Em sua ação neste caso, o autor requer que os agressores e a Polícia de Israel obriguem a indenizá-lo pelos danos sofridos no incidente de agressão. Como será esclarecido abaixo, a principal disputa no caso diz respeito à questão de em quais circunstâncias a Polícia de Israel é responsável por compensar uma pessoa que foi ferida por um terceiro enquanto estava sob sua custódia legal.
Contexto
- O autor nasceu em 1965, morava em um apartamento alugado com sua família em um apartamento que alugava de Mahmoud e Murad Z.'Rabino (Réus 2 - 3, a seguir: Os Réus) no assentamento de Ma'a lot Tarshiha (p. 25 da transcrição). O autor morou no apartamento por cerca de 3 anos. Em 2002, surgiu uma disputa entre o autor e os réus e ele foi obrigado a desocupar o apartamento. Em 11 de dezembro de 2002, foi até emitida uma sentença no Tribunal de Magistrados de Kiryat instruindo o autor a desocupar o apartamento (P/1). As disputas entre o autor e os réus não permaneceram apenas na jurisdição do direito civil, e também surgiram disputas entre as partes. Assim, por exemplo, descobriu-se que em 5 de dezembro de 2002, o autor ameaçou Muhammad Z. na delegacia'Rabino. Após essas ameaças, o autor foi processado (Caso (Shalom Acre) 5/04). Em 26 de janeiro de 2004, o autor foi condenado com base em sua confissão e sentenciado a uma pena de prisão condicional (P/3).
- Em 12 de janeiro de 2003, os réus exigiram que o autor desocupasse seu apartamento. Discussões e distúrbios se desenvolveram entre os lados, e forças policiais foram chamadas ao local. Não há disputa de que, durante a chegada dos policiais, o autor usou violência tanto contra os réus quanto contra os policiais e, entre outras coisas, fechou a porta e trancou um dos policiais dentro de um dos quartos do apartamento (ver declaração do autor N/2). Eventualmente, o autor foi preso e levado para a delegacia de polícia de Ma'ana. Segundo o autor, em sua declaração à polícia (P/2), ele foi ferido durante a briga e sofreu hematomas nos dedos e no pescoço.

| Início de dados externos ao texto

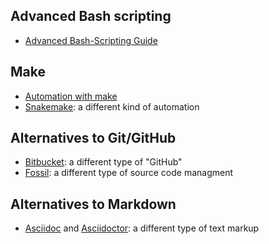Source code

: ## Advanced Bash scripting

* [Advanced Bash-Scripting Guide][bash]

[bash]: http://tldp.org/LDP/abs/html

## Make

* [Automation with make][socmake]
* [Snakemake][snakemake]: a different kind of automation

[socmake]: http://swcarpentry.github.io/make-novice/
[snakemake]: https://bitbucket.org/snakemake/snakemake/wiki/Home

## Alternatives to Git/GitHub

* [Bitbucket][bitbucket]: a different type of "GitHub"
* [Fossil][fossil]: a different type of source code managment

[bitbucket]: https://bitbucket.org/
[fossil]: https://www.fossil-scm.org/

## Alternatives to Markdown

* [Asciidoc][asciidoc] and [Asciidoctor][asciidoctor]: a different type of text markup

[asciidoc]: http://www.methods.co.nz/asciidoc/
[asciidoctor]: http://asciidoctor.org/

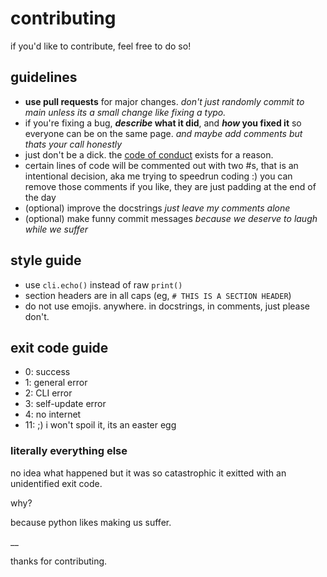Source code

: # contributing

if you'd like to contribute, feel free to do so!

## guidelines

- **use pull requests** for major changes. *don't just randomly commit to main unless its a small change like fixing a typo.*
- if you're fixing a bug, **_describe_ what it did**, and **_how_ you fixed it** so everyone can be on the same page. *and maybe add comments but thats your call honestly*
- just don't be a dick. the [code of conduct](./CODE_OF_CONDUCT.md) exists for a reason.
- certain lines of code will be commented out with two #s, that is an intentional decision, aka me trying to speedrun coding :)
  you can remove those comments if you like, they are just padding at the end of the day
- (optional) improve the docstrings *just leave my comments alone*
- (optional) make funny commit messages *because we deserve to laugh while we suffer*

## style guide

- use `cli.echo()` instead of raw `print()`
- section headers are in all caps (eg, `# THIS IS A SECTION HEADER`)
- do not use emojis. anywhere. in docstrings, in comments, just please don't.

## exit code guide

- 0: success
- 1: general error
- 2: CLI error
- 3: self-update error
- 4: no internet
- 11: ;) i won't spoil it, its an easter egg

### literally everything else

no idea what happened but it was so catastrophic it exitted with an unidentified exit code.

why?

because python likes making us suffer.

__

thanks for contributing.
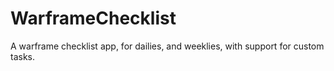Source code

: # WarframeChecklist
A warframe checklist app, for dailies, and weeklies, with support for custom tasks.
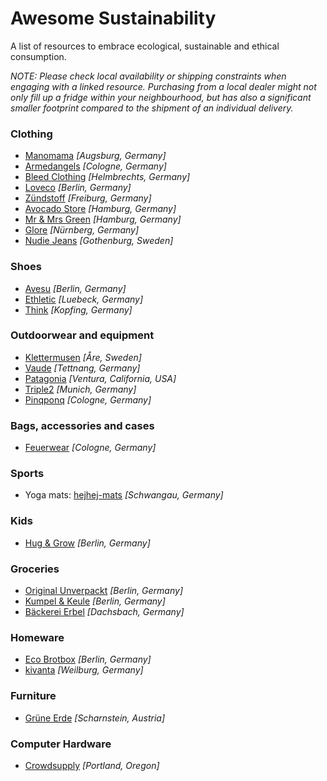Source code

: Awesome Sustainability
======================

A list of resources to embrace ecological, sustainable and ethical consumption.


*NOTE: Please check local availability or shipping constraints when engaging with a linked resource. 
Purchasing from a local dealer might not only fill up a fridge within your neighbourhood, but has 
also a significant smaller footprint compared to the shipment of an individual delivery.*



### Clothing

+   [Manomama](https://www.manomama.de) *[Augsburg, Germany]*
+   [Armedangels](https://www.armedangels.de) *[Cologne, Germany]*
+   [Bleed Clothing](https://www.bleed-clothing.com) *[Helmbrechts, Germany]*
+   [Loveco](https://loveco-shop.de) *[Berlin, Germany]*
+   [Zündstoff](https://www.zuendstoff-clothing.de) *[Freiburg, Germany]*
+   [Avocado Store](https://www.avocadostore.de) *[Hamburg, Germany]*
+   [Mr & Mrs Green](https://www.mr-mrs-green.com) *[Hamburg, Germany]*
+   [Glore](https://www.glore.de) *[Nürnberg, Germany]*
+   [Nudie Jeans](https://www.nudiejeans.com) *[Gothenburg, Sweden]*


### Shoes

+   [Avesu](https://www.avesu.eu) *[Berlin, Germany]*
+   [Ethletic](https://ethletic.com) *[Luebeck, Germany]*
+   [Think](https://www.thinkshoes.com) *[Kopfing, Germany]*


### Outdoorwear and equipment

+   [Klettermusen](https://www.klattermusen.com) *[Åre, Sweden]*
+   [Vaude](https://www.vaude.com) *[Tettnang, Germany]*
+   [Patagonia](https://patagonia.com) *[Ventura, California, USA]*
+   [Triple2](http://www.triple2.de) *[Munich, Germany]*
+   [Pinqponq](https://www.pinqponq.com) *[Cologne, Germany]*


### Bags, accessories and cases

+   [Feuerwear](https://www.feuerwear.com) *[Cologne, Germany]*


### Sports

+   Yoga mats: [hejhej-mats](https://www.hejhej-mats.com) *[Schwangau, Germany]*


### Kids

+   [Hug & Grow](https://www.hug-and-grow.de) *[Berlin, Germany]*


### Groceries

+   [Original Unverpackt](http://original-unverpackt.de) *[Berlin, Germany]*
+   [Kumpel & Keule](https://www.kumpelundkeule.de) *[Berlin, Germany]*
+   [Bäckerei Erbel](https://arnderbel.de) *[Dachsbach, Germany]*


### Homeware

+   [Eco Brotbox](https://www.ecobrotbox.de) *[Berlin, Germany]*
+   [kivanta](https://www.kivanta.de/) *[Weilburg, Germany]*


### Furniture

+   [Grüne Erde](https://www.grueneerde.com) *[Scharnstein, Austria]*


### Computer Hardware

+   [Crowdsupply](https://www.crowdsupply.com) *[Portland, Oregon]*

- Na chegada do autor à delegacia, ele foi interrogado pelo interrogador, Sr. Attias, sob suspeita de cometer crimes de agressão, ameaças, agressão a um policial e detenção ilegal de um policial (P/20, parágrafo 54, p. 47 da transcrição). Ao final da investigação, foi decidido pelo chefe do Departamento de Investigações prender o autor e estender sua detenção até o dia seguinte (p. 47). Para realizar a prisão, decidiu-se transferir o autor para a detenção na delegacia de polícia de Acre.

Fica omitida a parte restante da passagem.